Fin avril, c’est devant 300 villageois qu’un Afghan a exécuté de trois balles de kalachnikov sa propre fille, coupable d’avoir voulu s’enfuir avec un cousin et ainsi bafoué l'«honneur» de sa famille.
Plus de onze ans après la chute du régime intégriste des talibans, tristement célèbre pour ses exécutions publiques de femmes, et le début de l’intervention occidentale, cette nouvelle affaire de «crime d’honneur» en Afghanistan suscite d’autant plus l’indignation que personne n’a jusqu’ici été arrêté.

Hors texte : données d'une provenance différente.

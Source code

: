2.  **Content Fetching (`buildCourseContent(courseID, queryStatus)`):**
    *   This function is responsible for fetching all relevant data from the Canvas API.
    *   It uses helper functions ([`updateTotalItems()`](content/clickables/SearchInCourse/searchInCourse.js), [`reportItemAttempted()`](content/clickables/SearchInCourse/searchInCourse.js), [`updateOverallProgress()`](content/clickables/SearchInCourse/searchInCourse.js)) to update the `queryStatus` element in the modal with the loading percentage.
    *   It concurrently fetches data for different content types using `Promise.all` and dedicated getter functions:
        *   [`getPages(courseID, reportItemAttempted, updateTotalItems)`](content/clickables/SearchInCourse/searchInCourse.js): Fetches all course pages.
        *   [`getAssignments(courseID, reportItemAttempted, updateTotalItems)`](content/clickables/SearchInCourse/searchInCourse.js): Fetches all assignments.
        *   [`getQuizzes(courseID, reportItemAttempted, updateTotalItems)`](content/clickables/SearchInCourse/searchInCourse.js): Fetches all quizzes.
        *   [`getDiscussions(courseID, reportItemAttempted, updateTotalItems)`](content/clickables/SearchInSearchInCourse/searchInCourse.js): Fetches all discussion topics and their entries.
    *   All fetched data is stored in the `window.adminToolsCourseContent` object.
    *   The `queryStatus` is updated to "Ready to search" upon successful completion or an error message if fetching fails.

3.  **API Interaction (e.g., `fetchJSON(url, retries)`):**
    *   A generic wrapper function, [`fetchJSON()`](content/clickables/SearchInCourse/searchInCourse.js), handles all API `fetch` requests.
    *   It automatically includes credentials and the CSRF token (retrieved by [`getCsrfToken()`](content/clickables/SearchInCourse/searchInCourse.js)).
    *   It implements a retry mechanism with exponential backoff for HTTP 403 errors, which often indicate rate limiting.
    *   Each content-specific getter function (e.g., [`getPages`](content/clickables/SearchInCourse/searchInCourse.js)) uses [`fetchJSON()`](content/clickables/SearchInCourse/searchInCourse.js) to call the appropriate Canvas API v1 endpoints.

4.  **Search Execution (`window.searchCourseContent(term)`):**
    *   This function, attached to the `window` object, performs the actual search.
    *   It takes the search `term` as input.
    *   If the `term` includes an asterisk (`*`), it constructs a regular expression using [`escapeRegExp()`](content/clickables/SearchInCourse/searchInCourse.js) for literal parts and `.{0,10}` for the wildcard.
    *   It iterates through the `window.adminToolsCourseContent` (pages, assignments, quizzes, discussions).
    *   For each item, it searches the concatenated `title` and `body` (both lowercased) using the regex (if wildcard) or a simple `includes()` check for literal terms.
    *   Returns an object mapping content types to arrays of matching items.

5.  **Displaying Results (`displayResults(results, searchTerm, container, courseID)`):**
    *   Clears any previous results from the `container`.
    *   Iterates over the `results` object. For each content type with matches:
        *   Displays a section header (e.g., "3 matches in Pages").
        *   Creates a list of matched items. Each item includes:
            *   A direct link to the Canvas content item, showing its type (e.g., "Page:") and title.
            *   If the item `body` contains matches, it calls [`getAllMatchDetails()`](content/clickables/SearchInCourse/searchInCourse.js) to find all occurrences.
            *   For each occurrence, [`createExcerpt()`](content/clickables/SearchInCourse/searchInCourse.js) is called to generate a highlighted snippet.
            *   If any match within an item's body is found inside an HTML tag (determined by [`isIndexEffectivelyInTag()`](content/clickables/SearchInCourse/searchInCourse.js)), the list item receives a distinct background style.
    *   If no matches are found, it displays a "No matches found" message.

Originaire d’un village isolé de la province de Baghdis (nord-ouest), frontalière du Turkménistan, Halima s’était enfuie avec un cousin tandis que son mari et père de ses deux enfants se trouvait en Iran, a raconté par téléphone à l’AFP le chef de la police provinciale, Sharafuddin Sharaf.
Le cousin a abandonné deux jours plus tard la jeune femme, âgée de 18 à 20 ans, qui a fini par être retrouvée par son père et ramenée à la maison.
«Mais les gens ont commencé à parler au village de ce qui était arrivé et un neveu du père, un religieux enseignant le Coran dans une école, lui a dit que sa fille devait subir la peine capitale», selon M. Sharaf.
Selon l’organisation Amnesty International, l’exécution a été perpétrée le 22 avril dans le village de Kookchaheel.
Elle a eu lieu devant «300 à 400 personnes» et a été filmée, selon une militante des droits de l’Homme de Baghdis, qui a dit à l’AFP avoir vu la vidéo.
«Halima y est agenouillée et porte un long tchador. Un mollah prononce la prière funèbre puis son père, placé derrière elle, tire trois balles avec une kalachnikov à environ 5 mètres de distance», a décrit cette femme qui a refusé de divulguer son identité par crainte de représailles. «Son frère vient ensuite constater sa mort et éclate en sanglots».
«On nous a dit qu’un taliban influent dans la région avait demandé aux mollahs de la condamner à mort. Le conseil religieux a d’abord opté pour la lapidation, mais comme le cousin est en fuite, il a été décidé de l’exécuter par balles», a-t-elle poursuivi, précisant que le sort du cousin restait inconnu.
Dans certaines communautés musulmanes très conservatrices, les coupables d’adultère sont parfois exécutés ensemble par lapidation.
Y avait-il eu adultère entre Halima et son cousin? Si des sources locales le soupçonnent, aucune ne l’a fermement confirmé.
Selon la militante de Badghis, le mari d’Halima s’était opposé à l’exécution et avait même tenté de rentrer au village avant qu’elle ne se produise.
La police de Bagdhis a affirmé être arrivée dans le village... deux jours après le crime, et que le père d’Halima et sa famille avaient fui. «Nous essayons de les arrêter mais c’est une zone instable jouxtant la province d’Hérat où les talibans sont actifs», a déclaré le chef de la police provinciale.
«Les violences contre les femmes continuent d’être endémiques en Afghanistan et ceux qui en sont responsables sont rarement traduits en justice», a de son côté déploré Amnesty International.
Sous le régime des talibans (1996-2001), les Afghanes ne pouvaient pas travailler à l’extérieur ni étudier, sans compter les abus et violences qu’elles subissaient sans espoir d’obtenir justice.
Elles craignent désormais que le départ de l’essentiel des forces internationales à la fin 2014 ne remette en cause leurs quelques avancées en matière de droits et d’éducation et que les religieux ultra conservateurs n’accentuent leur emprise sur la société afghane après cette échéance.
Kaboul a adopté en 2009 une loi criminalisant les mariages forcés, le viol, et les autres violences faites aux femmes, mais elle est rarement appliquée, déplorent Amnesty International et d’autres organisations de défense des droits de l’Homme.
Et d’autres crimes d’honneur ont continué depuis à défrayer la chronique.
En juillet 2012, une femme accusée d’adultère avait été exécutée par balles par les talibans dans la province de Parwan, limitrophe de celle de Kaboul.
Deux ans auparavant, un couple avait été lapidé par des centaines de villageois près de Kunduz (nord) dans une zone contrôlée par les talibans.